## PROBLEM
Report the lines of the data below that contain the string "bigr".

## DATA EXCERPTS
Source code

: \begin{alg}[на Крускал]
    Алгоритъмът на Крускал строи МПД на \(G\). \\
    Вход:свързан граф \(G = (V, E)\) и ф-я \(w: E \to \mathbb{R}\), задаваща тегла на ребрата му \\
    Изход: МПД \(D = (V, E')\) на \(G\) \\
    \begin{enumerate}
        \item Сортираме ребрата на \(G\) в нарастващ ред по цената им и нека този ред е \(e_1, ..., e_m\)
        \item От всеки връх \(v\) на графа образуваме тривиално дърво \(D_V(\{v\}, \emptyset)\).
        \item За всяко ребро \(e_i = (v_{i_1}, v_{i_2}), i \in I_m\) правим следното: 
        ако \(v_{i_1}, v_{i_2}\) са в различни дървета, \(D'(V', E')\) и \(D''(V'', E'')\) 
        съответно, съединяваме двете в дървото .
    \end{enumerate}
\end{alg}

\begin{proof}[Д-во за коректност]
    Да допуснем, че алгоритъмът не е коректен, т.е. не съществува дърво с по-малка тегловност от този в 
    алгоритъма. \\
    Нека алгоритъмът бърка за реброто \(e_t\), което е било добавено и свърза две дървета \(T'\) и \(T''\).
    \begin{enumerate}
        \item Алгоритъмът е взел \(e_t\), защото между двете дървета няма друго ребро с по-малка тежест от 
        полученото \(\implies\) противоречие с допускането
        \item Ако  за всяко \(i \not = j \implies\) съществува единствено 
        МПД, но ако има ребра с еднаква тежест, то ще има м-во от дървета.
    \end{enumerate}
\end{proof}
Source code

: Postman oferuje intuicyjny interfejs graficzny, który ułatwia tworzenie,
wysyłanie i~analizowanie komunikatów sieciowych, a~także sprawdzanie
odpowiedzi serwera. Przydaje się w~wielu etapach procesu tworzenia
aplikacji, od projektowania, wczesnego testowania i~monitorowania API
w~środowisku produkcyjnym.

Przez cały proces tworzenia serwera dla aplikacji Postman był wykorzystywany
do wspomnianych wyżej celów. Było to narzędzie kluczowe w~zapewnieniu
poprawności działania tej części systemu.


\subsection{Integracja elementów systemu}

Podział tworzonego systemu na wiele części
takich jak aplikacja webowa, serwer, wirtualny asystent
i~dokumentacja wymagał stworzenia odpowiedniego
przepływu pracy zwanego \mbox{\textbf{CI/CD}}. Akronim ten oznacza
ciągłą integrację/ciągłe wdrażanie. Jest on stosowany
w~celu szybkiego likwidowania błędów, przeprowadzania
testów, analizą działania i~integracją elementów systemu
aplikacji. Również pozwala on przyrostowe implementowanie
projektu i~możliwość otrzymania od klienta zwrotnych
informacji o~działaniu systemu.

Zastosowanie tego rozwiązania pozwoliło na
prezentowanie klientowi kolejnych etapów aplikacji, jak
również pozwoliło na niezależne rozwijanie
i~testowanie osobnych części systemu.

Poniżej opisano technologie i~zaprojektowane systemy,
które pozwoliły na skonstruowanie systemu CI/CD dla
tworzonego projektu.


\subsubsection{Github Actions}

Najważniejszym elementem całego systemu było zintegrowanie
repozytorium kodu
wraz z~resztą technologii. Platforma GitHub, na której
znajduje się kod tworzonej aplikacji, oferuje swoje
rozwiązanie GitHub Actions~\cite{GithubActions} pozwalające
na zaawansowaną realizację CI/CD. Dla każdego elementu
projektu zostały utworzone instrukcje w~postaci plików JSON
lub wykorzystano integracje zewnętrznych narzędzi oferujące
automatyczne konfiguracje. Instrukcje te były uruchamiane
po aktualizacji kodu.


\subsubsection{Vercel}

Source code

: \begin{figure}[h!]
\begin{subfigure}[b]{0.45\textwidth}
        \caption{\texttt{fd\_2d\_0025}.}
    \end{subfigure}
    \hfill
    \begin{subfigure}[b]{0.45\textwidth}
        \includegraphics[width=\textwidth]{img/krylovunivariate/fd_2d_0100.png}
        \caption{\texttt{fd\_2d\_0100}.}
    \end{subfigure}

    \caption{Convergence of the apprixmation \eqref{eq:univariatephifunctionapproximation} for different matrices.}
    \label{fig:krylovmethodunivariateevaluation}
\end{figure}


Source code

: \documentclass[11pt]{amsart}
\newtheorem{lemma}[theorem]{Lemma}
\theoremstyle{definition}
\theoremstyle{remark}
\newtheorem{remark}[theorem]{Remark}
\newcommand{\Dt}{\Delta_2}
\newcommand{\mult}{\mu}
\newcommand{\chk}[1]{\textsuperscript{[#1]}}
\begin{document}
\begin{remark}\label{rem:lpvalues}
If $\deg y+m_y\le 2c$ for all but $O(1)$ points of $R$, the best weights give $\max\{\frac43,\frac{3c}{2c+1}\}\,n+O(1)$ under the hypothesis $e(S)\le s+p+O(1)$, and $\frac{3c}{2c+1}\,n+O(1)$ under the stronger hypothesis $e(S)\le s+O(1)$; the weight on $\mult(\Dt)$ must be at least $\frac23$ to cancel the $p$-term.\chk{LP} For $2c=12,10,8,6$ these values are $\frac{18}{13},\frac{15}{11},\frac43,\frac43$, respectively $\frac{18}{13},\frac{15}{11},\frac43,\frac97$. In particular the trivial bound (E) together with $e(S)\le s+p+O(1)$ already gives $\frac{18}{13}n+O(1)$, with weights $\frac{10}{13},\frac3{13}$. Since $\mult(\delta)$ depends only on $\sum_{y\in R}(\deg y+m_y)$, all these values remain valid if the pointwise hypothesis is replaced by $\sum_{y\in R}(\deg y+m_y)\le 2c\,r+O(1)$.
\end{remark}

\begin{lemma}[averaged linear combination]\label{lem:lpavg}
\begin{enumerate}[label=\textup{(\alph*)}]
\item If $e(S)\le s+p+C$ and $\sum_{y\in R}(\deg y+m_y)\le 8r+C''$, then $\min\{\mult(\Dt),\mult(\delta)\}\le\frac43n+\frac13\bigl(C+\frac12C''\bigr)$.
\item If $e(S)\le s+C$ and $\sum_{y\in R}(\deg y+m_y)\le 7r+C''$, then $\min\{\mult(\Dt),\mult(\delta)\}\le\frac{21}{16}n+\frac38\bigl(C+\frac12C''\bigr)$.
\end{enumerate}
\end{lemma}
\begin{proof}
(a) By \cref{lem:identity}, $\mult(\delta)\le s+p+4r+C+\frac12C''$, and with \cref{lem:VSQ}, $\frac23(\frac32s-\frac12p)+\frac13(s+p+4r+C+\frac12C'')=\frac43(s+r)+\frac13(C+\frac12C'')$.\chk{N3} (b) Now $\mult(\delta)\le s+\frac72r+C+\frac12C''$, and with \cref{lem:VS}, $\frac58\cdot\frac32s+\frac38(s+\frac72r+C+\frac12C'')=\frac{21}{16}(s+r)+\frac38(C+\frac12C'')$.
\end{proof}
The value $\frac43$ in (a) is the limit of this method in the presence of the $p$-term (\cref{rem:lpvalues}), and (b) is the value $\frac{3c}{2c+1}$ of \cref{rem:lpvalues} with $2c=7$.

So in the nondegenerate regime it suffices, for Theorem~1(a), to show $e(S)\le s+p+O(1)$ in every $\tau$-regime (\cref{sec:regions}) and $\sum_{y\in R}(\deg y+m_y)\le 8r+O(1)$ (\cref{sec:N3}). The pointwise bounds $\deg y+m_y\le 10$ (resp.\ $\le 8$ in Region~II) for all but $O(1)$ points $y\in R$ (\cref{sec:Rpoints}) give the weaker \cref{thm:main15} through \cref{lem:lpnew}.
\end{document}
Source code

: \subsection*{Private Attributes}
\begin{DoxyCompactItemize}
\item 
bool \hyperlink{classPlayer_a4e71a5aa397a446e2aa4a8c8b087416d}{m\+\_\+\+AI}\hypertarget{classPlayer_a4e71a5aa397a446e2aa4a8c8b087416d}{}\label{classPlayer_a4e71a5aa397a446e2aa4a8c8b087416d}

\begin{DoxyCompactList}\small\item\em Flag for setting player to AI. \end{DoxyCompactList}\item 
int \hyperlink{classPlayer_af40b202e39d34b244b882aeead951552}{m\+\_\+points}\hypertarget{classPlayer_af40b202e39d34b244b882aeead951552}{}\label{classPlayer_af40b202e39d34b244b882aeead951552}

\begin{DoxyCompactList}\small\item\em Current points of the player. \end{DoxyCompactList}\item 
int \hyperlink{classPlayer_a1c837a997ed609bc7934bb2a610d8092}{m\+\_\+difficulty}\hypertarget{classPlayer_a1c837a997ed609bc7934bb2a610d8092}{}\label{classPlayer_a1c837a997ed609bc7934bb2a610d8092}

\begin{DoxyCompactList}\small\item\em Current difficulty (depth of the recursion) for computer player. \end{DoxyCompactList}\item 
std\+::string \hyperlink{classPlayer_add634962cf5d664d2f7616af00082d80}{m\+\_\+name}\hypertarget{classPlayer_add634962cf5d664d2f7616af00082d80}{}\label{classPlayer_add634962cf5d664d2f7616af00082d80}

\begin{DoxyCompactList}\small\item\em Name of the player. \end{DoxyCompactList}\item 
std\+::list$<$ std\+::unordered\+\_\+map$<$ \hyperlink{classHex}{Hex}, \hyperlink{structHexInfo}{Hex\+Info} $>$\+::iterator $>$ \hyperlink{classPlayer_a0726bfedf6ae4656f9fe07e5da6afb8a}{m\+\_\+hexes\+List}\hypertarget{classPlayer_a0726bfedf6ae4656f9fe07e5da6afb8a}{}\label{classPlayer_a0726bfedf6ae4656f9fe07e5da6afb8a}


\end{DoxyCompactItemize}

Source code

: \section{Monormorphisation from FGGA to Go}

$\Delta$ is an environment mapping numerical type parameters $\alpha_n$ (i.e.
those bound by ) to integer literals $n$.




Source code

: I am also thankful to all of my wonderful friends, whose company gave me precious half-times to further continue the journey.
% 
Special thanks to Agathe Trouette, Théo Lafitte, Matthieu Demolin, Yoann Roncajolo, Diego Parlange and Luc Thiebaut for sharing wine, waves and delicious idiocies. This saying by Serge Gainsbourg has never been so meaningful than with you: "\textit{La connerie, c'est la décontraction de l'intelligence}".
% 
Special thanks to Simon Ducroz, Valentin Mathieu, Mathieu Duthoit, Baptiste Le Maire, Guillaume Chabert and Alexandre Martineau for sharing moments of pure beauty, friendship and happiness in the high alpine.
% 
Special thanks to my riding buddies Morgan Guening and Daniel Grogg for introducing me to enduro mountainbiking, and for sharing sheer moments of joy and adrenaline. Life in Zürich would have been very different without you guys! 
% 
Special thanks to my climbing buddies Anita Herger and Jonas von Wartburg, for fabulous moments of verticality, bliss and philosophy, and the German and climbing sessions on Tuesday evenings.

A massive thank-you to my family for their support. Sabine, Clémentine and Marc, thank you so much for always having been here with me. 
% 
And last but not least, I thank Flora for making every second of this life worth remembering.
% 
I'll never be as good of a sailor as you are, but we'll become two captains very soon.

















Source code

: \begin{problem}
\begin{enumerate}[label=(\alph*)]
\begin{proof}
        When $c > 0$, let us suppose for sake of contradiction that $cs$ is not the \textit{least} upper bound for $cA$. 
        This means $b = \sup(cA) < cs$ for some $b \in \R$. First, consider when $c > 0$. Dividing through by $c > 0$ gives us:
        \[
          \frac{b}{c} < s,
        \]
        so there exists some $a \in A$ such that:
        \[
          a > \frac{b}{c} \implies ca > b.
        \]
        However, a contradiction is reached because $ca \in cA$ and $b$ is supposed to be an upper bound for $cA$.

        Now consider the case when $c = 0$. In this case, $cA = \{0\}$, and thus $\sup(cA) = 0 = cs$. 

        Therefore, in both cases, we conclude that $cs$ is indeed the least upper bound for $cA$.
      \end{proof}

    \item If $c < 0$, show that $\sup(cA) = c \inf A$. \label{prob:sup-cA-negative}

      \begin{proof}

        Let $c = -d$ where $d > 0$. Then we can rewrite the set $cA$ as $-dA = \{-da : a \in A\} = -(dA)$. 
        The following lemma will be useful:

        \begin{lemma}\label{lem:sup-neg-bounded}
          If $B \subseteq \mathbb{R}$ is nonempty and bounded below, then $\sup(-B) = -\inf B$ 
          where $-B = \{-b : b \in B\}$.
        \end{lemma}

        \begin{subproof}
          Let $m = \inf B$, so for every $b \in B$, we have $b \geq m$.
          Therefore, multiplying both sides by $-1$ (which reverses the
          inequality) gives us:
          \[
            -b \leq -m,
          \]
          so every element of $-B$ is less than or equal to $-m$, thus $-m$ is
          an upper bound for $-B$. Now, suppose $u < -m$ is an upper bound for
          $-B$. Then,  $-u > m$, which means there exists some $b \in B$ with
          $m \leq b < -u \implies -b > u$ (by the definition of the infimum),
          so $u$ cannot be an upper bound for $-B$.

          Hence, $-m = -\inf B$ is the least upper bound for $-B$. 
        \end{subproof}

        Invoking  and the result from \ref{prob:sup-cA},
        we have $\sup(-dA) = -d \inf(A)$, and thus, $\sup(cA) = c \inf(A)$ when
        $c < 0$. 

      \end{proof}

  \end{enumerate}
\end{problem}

## YOUR SOLUTION
\item If $e(S)\le s+p+C$ and $\sum_{y\in R}(\deg y+m_y)\le 8r+C''$, then $\min\{\mult(\Dt),\mult(\delta)\}\le\frac43n+\frac13\bigl(C+\frac12C''\bigr)$.
\item If $e(S)\le s+C$ and $\sum_{y\in R}(\deg y+m_y)\le 7r+C''$, then $\min\{\mult(\Dt),\mult(\delta)\}\le\frac{21}{16}n+\frac38\bigl(C+\frac12C''\bigr)$.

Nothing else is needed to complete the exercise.